Look through the records that follow and state how many lines hold the word "allows", without adding anything.
Task inputs below:
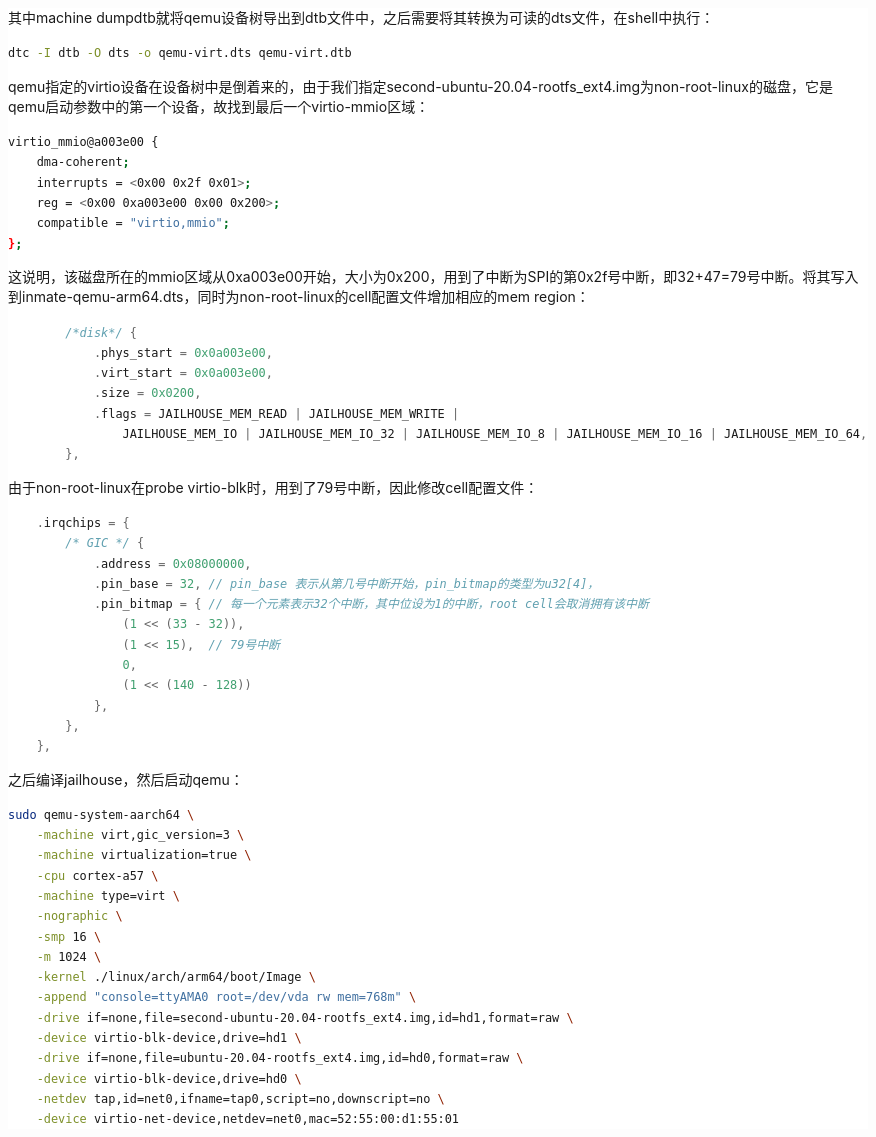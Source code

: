 其中machine dumpdtb就将qemu设备树导出到dtb文件中，之后需要将其转换为可读的dts文件，在shell中执行：

```bash
dtc -I dtb -O dts -o qemu-virt.dts qemu-virt.dtb
```

qemu指定的virtio设备在设备树中是倒着来的，由于我们指定second-ubuntu-20.04-rootfs_ext4.img为non-root-linux的磁盘，它是qemu启动参数中的第一个设备，故找到最后一个virtio-mmio区域：

```bash
virtio_mmio@a003e00 {
    dma-coherent;
    interrupts = <0x00 0x2f 0x01>;
    reg = <0x00 0xa003e00 0x00 0x200>;
    compatible = "virtio,mmio";
};
```

这说明，该磁盘所在的mmio区域从0xa003e00开始，大小为0x200，用到了中断为SPI的第0x2f号中断，即32+47=79号中断。将其写入到inmate-qemu-arm64.dts，同时为non-root-linux的cell配置文件增加相应的mem region：

```c
		/*disk*/ {
			.phys_start = 0x0a003e00,
			.virt_start = 0x0a003e00,
			.size = 0x0200,
			.flags = JAILHOUSE_MEM_READ | JAILHOUSE_MEM_WRITE |
				JAILHOUSE_MEM_IO | JAILHOUSE_MEM_IO_32 | JAILHOUSE_MEM_IO_8 | JAILHOUSE_MEM_IO_16 | JAILHOUSE_MEM_IO_64,
		},
```

由于non-root-linux在probe virtio-blk时，用到了79号中断，因此修改cell配置文件：

```c
	.irqchips = {
		/* GIC */ {
			.address = 0x08000000,
			.pin_base = 32, // pin_base 表示从第几号中断开始，pin_bitmap的类型为u32[4]，
			.pin_bitmap = { // 每一个元素表示32个中断，其中位设为1的中断，root cell会取消拥有该中断
				(1 << (33 - 32)),
				(1 << 15),  // 79号中断
				0,
				(1 << (140 - 128))
			},
		},
	},
```

之后编译jailhouse，然后启动qemu：

```bash
sudo qemu-system-aarch64 \
    -machine virt,gic_version=3 \
    -machine virtualization=true \
    -cpu cortex-a57 \
    -machine type=virt \
    -nographic \
    -smp 16 \
    -m 1024 \
    -kernel ./linux/arch/arm64/boot/Image \
    -append "console=ttyAMA0 root=/dev/vda rw mem=768m" \
    -drive if=none,file=second-ubuntu-20.04-rootfs_ext4.img,id=hd1,format=raw \
    -device virtio-blk-device,drive=hd1 \
    -drive if=none,file=ubuntu-20.04-rootfs_ext4.img,id=hd0,format=raw \
    -device virtio-blk-device,drive=hd0 \
    -netdev tap,id=net0,ifname=tap0,script=no,downscript=no \
    -device virtio-net-device,netdev=net0,mac=52:55:00:d1:55:01
```
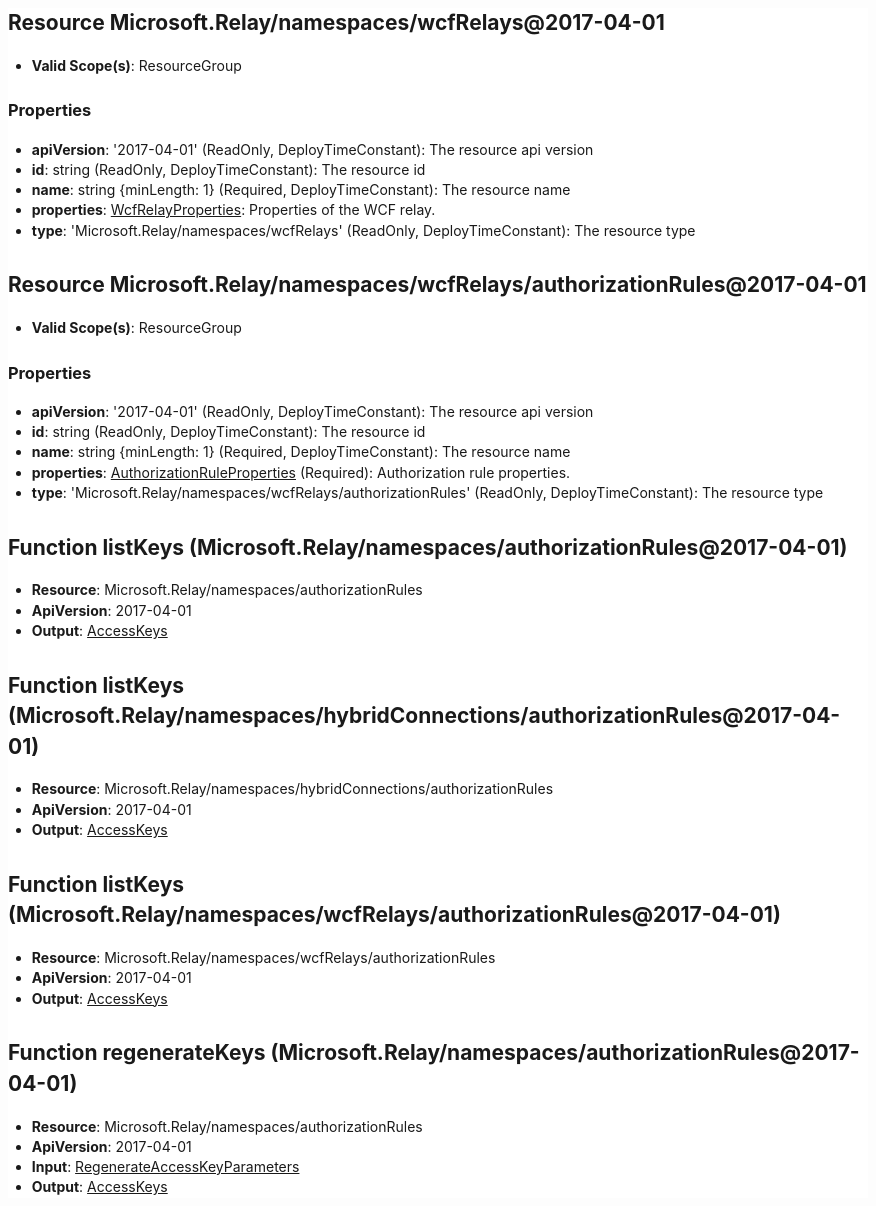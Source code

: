 ## Resource Microsoft.Relay/namespaces/wcfRelays@2017-04-01
* **Valid Scope(s)**: ResourceGroup
### Properties
* **apiVersion**: '2017-04-01' (ReadOnly, DeployTimeConstant): The resource api version
* **id**: string (ReadOnly, DeployTimeConstant): The resource id
* **name**: string {minLength: 1} (Required, DeployTimeConstant): The resource name
* **properties**: [WcfRelayProperties](#wcfrelayproperties): Properties of the WCF relay.
* **type**: 'Microsoft.Relay/namespaces/wcfRelays' (ReadOnly, DeployTimeConstant): The resource type

## Resource Microsoft.Relay/namespaces/wcfRelays/authorizationRules@2017-04-01
* **Valid Scope(s)**: ResourceGroup
### Properties
* **apiVersion**: '2017-04-01' (ReadOnly, DeployTimeConstant): The resource api version
* **id**: string (ReadOnly, DeployTimeConstant): The resource id
* **name**: string {minLength: 1} (Required, DeployTimeConstant): The resource name
* **properties**: [AuthorizationRuleProperties](#authorizationruleproperties) (Required): Authorization rule properties.
* **type**: 'Microsoft.Relay/namespaces/wcfRelays/authorizationRules' (ReadOnly, DeployTimeConstant): The resource type

## Function listKeys (Microsoft.Relay/namespaces/authorizationRules@2017-04-01)
* **Resource**: Microsoft.Relay/namespaces/authorizationRules
* **ApiVersion**: 2017-04-01
* **Output**: [AccessKeys](#accesskeys)

## Function listKeys (Microsoft.Relay/namespaces/hybridConnections/authorizationRules@2017-04-01)
* **Resource**: Microsoft.Relay/namespaces/hybridConnections/authorizationRules
* **ApiVersion**: 2017-04-01
* **Output**: [AccessKeys](#accesskeys)

## Function listKeys (Microsoft.Relay/namespaces/wcfRelays/authorizationRules@2017-04-01)
* **Resource**: Microsoft.Relay/namespaces/wcfRelays/authorizationRules
* **ApiVersion**: 2017-04-01
* **Output**: [AccessKeys](#accesskeys)

## Function regenerateKeys (Microsoft.Relay/namespaces/authorizationRules@2017-04-01)
* **Resource**: Microsoft.Relay/namespaces/authorizationRules
* **ApiVersion**: 2017-04-01
* **Input**: [RegenerateAccessKeyParameters](#regenerateaccesskeyparameters)
* **Output**: [AccessKeys](#accesskeys)
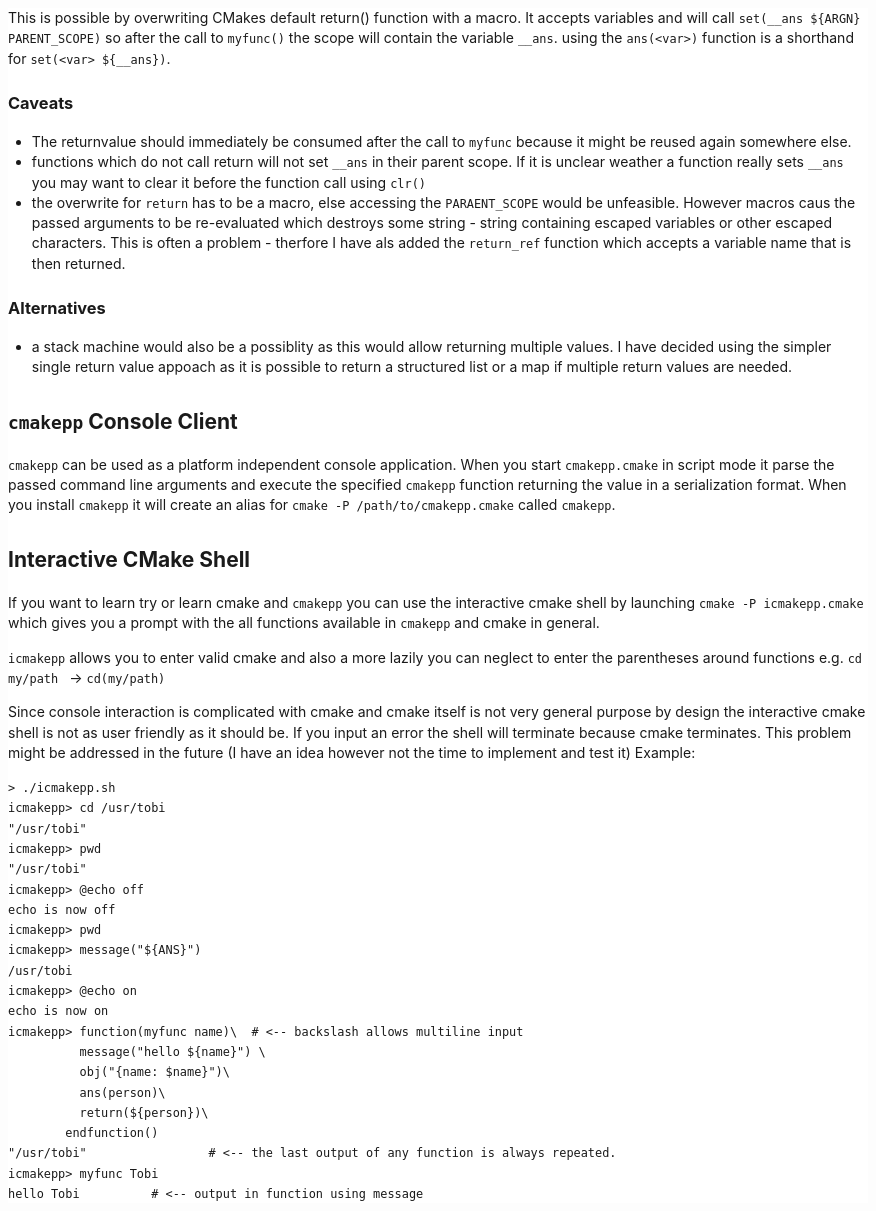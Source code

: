 This is possible by overwriting CMakes default return() function with a macro. It accepts variables and  will call `set(__ans ${ARGN} PARENT_SCOPE)` so after the call to `myfunc()` the scope will contain the variable `__ans`. using the `ans(<var>)` function is a shorthand for `set(<var> ${__ans})`.  

### Caveats

* The returnvalue should immediately be consumed after the call to `myfunc` because it might be reused again somewhere else.
* functions which do  not call return will not set  `__ans` in their parent scope.  If it is unclear weather a function really sets `__ans` you may want to clear it before the function call using `clr()` 
* the overwrite for `return` has to be a macro, else accessing the `PARAENT_SCOPE` would be unfeasible. However macros caus the passed arguments to be re-evaluated which destroys some string - string containing escaped variables or  other escaped characters.  This is often a problem - therfore I have als added the `return_ref` function which accepts a variable name that is then returned. 

### Alternatives
* a stack machine would also be a possiblity as this would allow returning multiple values. I have decided using the simpler single return value appoach as it is possible to return a structured list or a map if multiple return values are needed.


## <a name="cmakepp_cli"></a>`cmakepp` Console Client

`cmakepp` can be used as a platform independent console application. When you start `cmakepp.cmake` in script mode it parse the passed command line arguments and execute the specified `cmakepp` function returning the value in a serialization format. When you install `cmakepp` it will create an alias for `cmake -P /path/to/cmakepp.cmake` called `cmakepp`.

## <a name="icmakepp"></a>Interactive CMake Shell

If you want to learn try or learn cmake and `cmakepp` you can use the interactive cmake shell by launching `cmake -P icmakepp.cmake` which gives you a prompt with the all functions available in `cmakepp` and cmake in general.

`icmakepp` allows you to enter valid cmake and also a more lazily you can neglect to enter the parentheses around functions e.g. `cd my/path ` -> `cd(my/path)`

Since console interaction is complicated with cmake and cmake itself is not very general purpose by design the interactive cmake shell is not as user friendly as it should be.  If you input an error the shell will terminate because cmake terminates. This problem might be addressed in the future (I have an idea however not the time to implement and test it)
Example:
```
> ./icmakepp.sh
icmakepp> cd /usr/tobi
"/usr/tobi"
icmakepp> pwd
"/usr/tobi"
icmakepp> @echo off
echo is now off
icmakepp> pwd
icmakepp> message("${ANS}")
/usr/tobi
icmakepp> @echo on
echo is now on
icmakepp> function(myfunc name)\  # <-- backslash allows multiline input
          message("hello ${name}") \
          obj("{name: $name}")\
          ans(person)\
          return(${person})\
        endfunction()
"/usr/tobi"                 # <-- the last output of any function is always repeated. 
icmakepp> myfunc Tobi
hello Tobi          # <-- output in function using message
```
End of Task inputs.
● Result of this task: 2